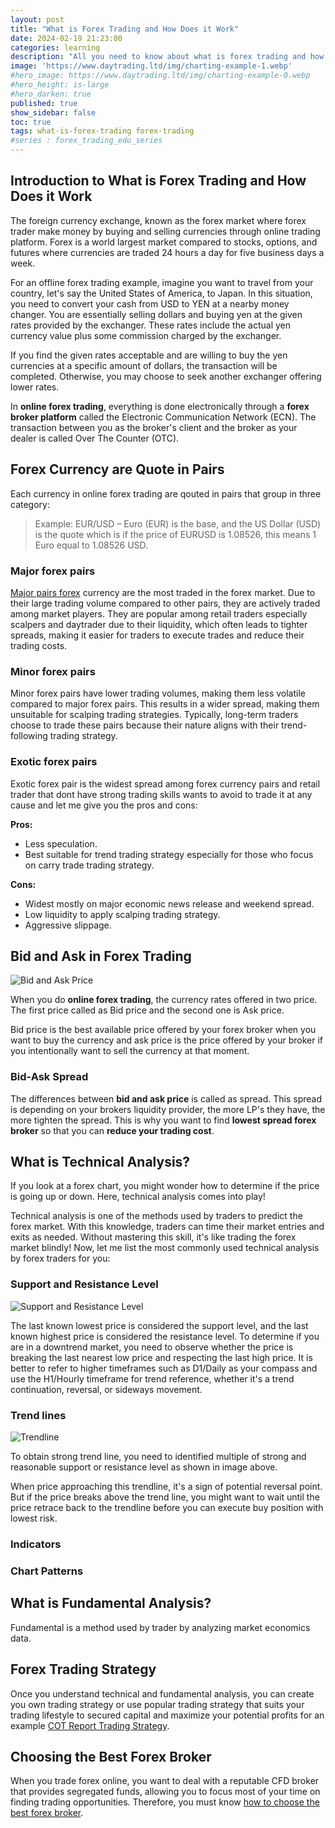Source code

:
 ```yaml
---
layout: post
title: "What is Forex Trading and How Does it Work"
date: 2024-02-19 21:23:00
categories: learning
description: "All you need to know about what is forex trading and how does it work in beginners perspectives"
image: 'https://www.daytrading.ltd/img/charting-example-1.webp'
#hero_image: https://www.daytrading.ltd/img/charting-example-0.webp
#hero_height: is-large
#hero_darken: true
published: true
show_sidebar: false
toc: true
tags: what-is-forex-trading forex-trading
#series : forex_trading_edu_series
---
```


## Introduction to What is Forex Trading and How Does it Work
The foreign currency exchange, known as the forex market where forex trader make money by buying and selling currencies through online trading platform. Forex is a world largest market compared to stocks, options, and futures where currencies are traded 24 hours a day for five business days a week.

For an offline forex trading example, imagine you want to travel from your country, let's say the United States of America, to Japan. In this situation, you need to convert your cash from USD to YEN at a nearby money changer. You are essentially selling dollars and buying yen at the given rates provided by the exchanger. These rates include the actual yen currency value plus some commission charged by the exchanger.

If you find the given rates acceptable and are willing to buy the yen currencies at a specific amount of dollars, the transaction will be completed. Otherwise, you may choose to seek another exchanger offering lower rates.

In <strong>online forex trading</strong>, everything is done electronically through a <strong>forex broker platform</strong> called the Electronic Communication Network (ECN). The transaction between you as the broker's client and the broker as your dealer is called Over The Counter (OTC).

## Forex Currency are Quote in Pairs
Each currency in online forex trading are qouted in pairs that group in three category:

> Example: EUR/USD – Euro (EUR) is the base, and the US Dollar (USD) is the quote which is if the price of EURUSD is 1.08526, this means 1 Euro equal to 1.08526 USD.

### Major forex pairs

<a href="https://www.daytrading.ltd/learning/major-currency-pairs-in-forex-trading">Major pairs forex</a> currency are the most traded in the forex market. Due to their large trading volume compared to other pairs, they are actively traded among market players. They are popular among retail traders especially scalpers and daytrader due to their liquidity, which often leads to tighter spreads, making it easier for traders to execute trades and reduce their trading costs.

### Minor forex pairs

Minor forex pairs have lower trading volumes, making them less volatile compared to major forex pairs. This results in a wider spread, making them unsuitable for scalping trading strategies. Typically, long-term traders choose to trade these pairs because their nature aligns with their trend-following trading strategy.

### Exotic forex pairs

Exotic forex pair is the widest spread among forex currency pairs and retail trader that dont have strong trading skills wants to avoid to trade it at any cause and let me give you the pros and cons:

   <strong>Pros:</strong>
   * Less speculation.
   * Best suitable for trend trading strategy especially for those who focus on carry trade trading strategy.

   <strong>Cons:</strong>
   * Widest mostly on major economic news release and weekend spread.
   * Low liquidity to apply scalping trading strategy.
   * Aggressive slippage.

## Bid and Ask in Forex Trading

<img src="https://www.daytrading.ltd/img/bid-and-ask-price.jpg" alt="Bid and Ask Price">

When you do <strong>online forex trading</strong>, the currency rates offered in two price. The first price called as Bid price and the second one is Ask price.

Bid price is the best available price offered by your forex broker when you want to buy the currency and ask price is the price offered by your broker if you intentionally want to sell the currency at that moment. 

### Bid-Ask Spread

The differences between <strong>bid and ask price</strong> is called as spread. This spread is depending on your brokers liquidity provider, the more LP's they have, the more tighten the spread. This is why you want to find <strong>lowest spread forex broker</strong> so that you can <strong>reduce your trading cost</strong>.

## What is Technical Analysis?

If you look at a forex chart, you might wonder how to determine if the price is going up or down. Here, technical analysis comes into play!

Technical analysis is one of the methods used by traders to predict the forex market. With this knowledge, traders can time their market entries and exits as needed. Without mastering this skill, it's like trading the forex market blindly! Now, let me list the most commonly used technical analysis by forex traders for you:

### Support and Resistance Level

<img src="https://www.daytrading.ltd/img/support-and-resistance-level.jpg" alt="Support and Resistance Level">

The last known lowest price is considered the support level, and the last known highest price is considered the resistance level. To determine if you are in a downtrend market, you need to observe whether the price is breaking the last nearest low price and respecting the last high price. It is better to refer to higher timeframes such as D1/Daily as your compass and use the H1/Hourly timeframe for trend reference, whether it's a trend continuation, reversal, or sideways movement.

### Trend lines

<img src="https://www.daytrading.ltd/img/trendline.jpg" alt="Trendline">

To obtain strong trend line, you need to identified multiple of strong and reasonable support or resistance level as shown in image above.

When price approaching this trendline, it's a sign of potential reversal point. But if the price breaks above the trend line, you might want to wait until the price retrace back to the trendline before you can execute buy position with lowest risk.

### Indicators
### Chart Patterns

## What is Fundamental Analysis?
Fundamental is a method used by trader by analyzing market economics data.

## Forex Trading Strategy
Once you understand technical and fundamental analysis, you can create you own trading strategy or use popular trading strategy that suits your trading lifestyle to secured capital and maximize your potential profits for an example <a href="https://www.daytrading.ltd/learning/commitments-of-traders">COT Report Trading Strategy</a>.

## Choosing the Best Forex Broker
When you trade forex online, you want to deal with a reputable CFD broker that provides segregated funds, allowing you to focus most of your time on finding trading opportunities. Therefore, you must know <a href="https://www.daytrading.ltd/learning/choosing-best-forex-broker">how to choose the best forex broker</a>.

<script type="application/ld+json">
{
  "@context": "https://schema.org",
  "@type": "FAQPage",
  "mainEntity": [
    {
      "@type": "Question",
      "name": "What is Forex Trading?",
      "acceptedAnswer": {
        "@type": "Answer",
        "text": "Forex trading is where trader buying and selling currencies online."
      }
    },
    {
      "@type": "Question",
      "name": "How does the Forex Market Work?",
      "acceptedAnswer": {
        "@type": "Answer",
        "text": "The Forex market operates 24/5, with no central exchange. Participants include banks, institutions, and retail traders. Bid and ask prices, spreads, and leverage are key components influencing trading dynamics."
      }
    },
    {
      "@type": "Question",
      "name": "What is Fundamental Analysis in Forex?",
      "acceptedAnswer": {
        "@type": "Answer",
        "text": "Fundamental analysis involves evaluating economic indicators, interest rates, and geopolitical events to understand currency values. It provides insights into the broader economic context influencing the Forex market."
      }
    },
    {
      "@type": "Question",
      "name": "How Does Technical Analysis Work in Forex?",
      "acceptedAnswer": {
        "@type": "Answer",
        "text": "Technical analysis utilizes charts, patterns, and indicators to predict future price movements based on historical data. It helps traders identify trends, entry/exit points, and potential reversals."
      }
    },
    {
      "@type": "Question",
      "name": "Why is Risk Management Important in Forex Trading?",
      "acceptedAnswer": {
        "@type": "Answer",
        "text": "Risk management is crucial to preserve capital and sustain profitability. It involves position sizing, setting stop-loss orders, and maintaining a favorable risk-reward ratio to minimize potential losses."
      }
    },
    {
      "@type": "Question",
      "name": "How to Choose a Forex Broker?",
      "acceptedAnswer": {
        "@type": "Answer",
        "text": "Select a reputable broker with regulatory compliance, user-friendly trading platforms, diverse account options, and transparent transaction costs. Consider factors like leverage and ensure the broker aligns with your trading goals."
      }
    },
    {
      "@type": "Question",
      "name": "What is the Importance of Developing a Forex Trading Strategy?",
      "acceptedAnswer": {
        "@type": "Answer",
        "text": "A trading strategy provides a framework for decision-making, incorporating fundamental and technical analyses. It defines goals, risk management principles, and ensures consistency in trading approaches."
      }
    },
    {
      "@type": "Question",
      "name": "Why is Emotional Discipline Crucial in Forex Trading?",
      "acceptedAnswer": {
        "@type": "Answer",
        "text": "Emotional discipline is essential to navigate the psychological challenges of trading. It involves managing fear and greed, maintaining patience, and adhering to a disciplined approach for consistent success."
      }
    }
  ]
}
</script>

■ ■ ■

Requirement
For each line in the entries that contains the string "lower", make a copy.

Result
If you find the given rates acceptable and are willing to buy the yen currencies at a specific amount of dollars, the transaction will be completed. Otherwise, you may choose to seek another exchanger offering lower rates.
Minor forex pairs have lower trading volumes, making them less volatile compared to major forex pairs. This results in a wider spread, making them unsuitable for scalping trading strategies. Typically, long-term traders choose to trade these pairs because their nature aligns with their trend-following trading strategy.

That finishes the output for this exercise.